2025/06/01

Cerita 30: "Gerak dalam Diam"

 Ningsih duduk di kursi roda, tangannya menggenggam erat tas kecil yang dibawanya. Sejak lahir, ia tidak bisa mendengar. Namun malam itu, ia datang ke lapangan desa bersama adik perempuannya untuk menonton pertunjukan Bantengan.

Ia tak bisa menangkap dentuman kendang, lengkingan suling, atau raungan sang Banteng. Tapi ia bisa merasakan getaran. Dari tanah, dari udara, dari gerakan tubuh para pemain. Setiap hentakan membuat hatinya berdegup.


Matanya terpaku saat sang Banteng menari liar, pemainnya bergerak seakan diliputi kekuatan tak kasat mata. Meskipun tanpa suara, Ningsih bisa melihat cerita. Ia membaca gerak, merasakan irama dalam tarian, dan menangkap aura sakral yang menyelimuti panggung tanah itu.

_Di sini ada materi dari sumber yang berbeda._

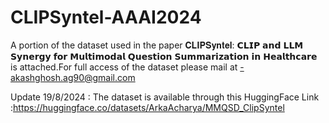 # CLIPSyntel-AAAI2024
A portion of the dataset used in the paper 𝐂𝐋𝐈𝐏𝐒𝐲𝐧𝐭𝐞𝐥: 𝗖𝗟𝗜𝗣 𝗮𝗻𝗱 𝗟𝗟𝗠 𝗦𝘆𝗻𝗲𝗿𝗴𝘆 𝗳𝗼𝗿 𝗠𝘂𝗹𝘁𝗶𝗺𝗼𝗱𝗮𝗹 𝗤𝘂𝗲𝘀𝘁𝗶𝗼𝗻 𝗦𝘂𝗺𝗺𝗮𝗿𝗶𝘇𝗮𝘁𝗶𝗼𝗻 𝗶𝗻 𝗛𝗲𝗮𝗹𝘁𝗵𝗰𝗮𝗿𝗲 is attached.For full access of the dataset please mail at -akashghosh.ag90@gmail.com

Update 19/8/2024 : The dataset is available through this HuggingFace Link :https://huggingface.co/datasets/ArkaAcharya/MMQSD_ClipSyntel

Di momen tertentu, seekor pemain Bantengan mendekat ke arah penonton, lalu diam di depan Ningsih. Sang pemain menunduk, lalu menjentikkan jari ke arah dada, lalu menunjuk ke langit—sebuah simbol penghormatan. Air mata mengalir di pipi Ningsih. Ia merasa diakui, dihargai, dan dilibatkan dalam dunia yang selama ini terasa jauh.


Usai pertunjukan, sesepuh desa menghampirinya. “Bantengan bukan hanya suara atau tarian. Ia adalah jiwa. Dan jenengan pun bisa merasakannya, karena jenengan juga punya jiwa.”

Ningsih pulang dengan hati penuh. Ia tahu bahwa kekurangan bukan penghalang untuk menikmati seni. Di dunia yang kadang terlalu bising, ia justru menemukan kedamaian dalam diam.


Pesan Moral:

Seni adalah bahasa universal. Ia melampaui suara, bentuk, bahkan batas fisik. Setiap jiwa berhak untuk merasa terhubung dan dihargai.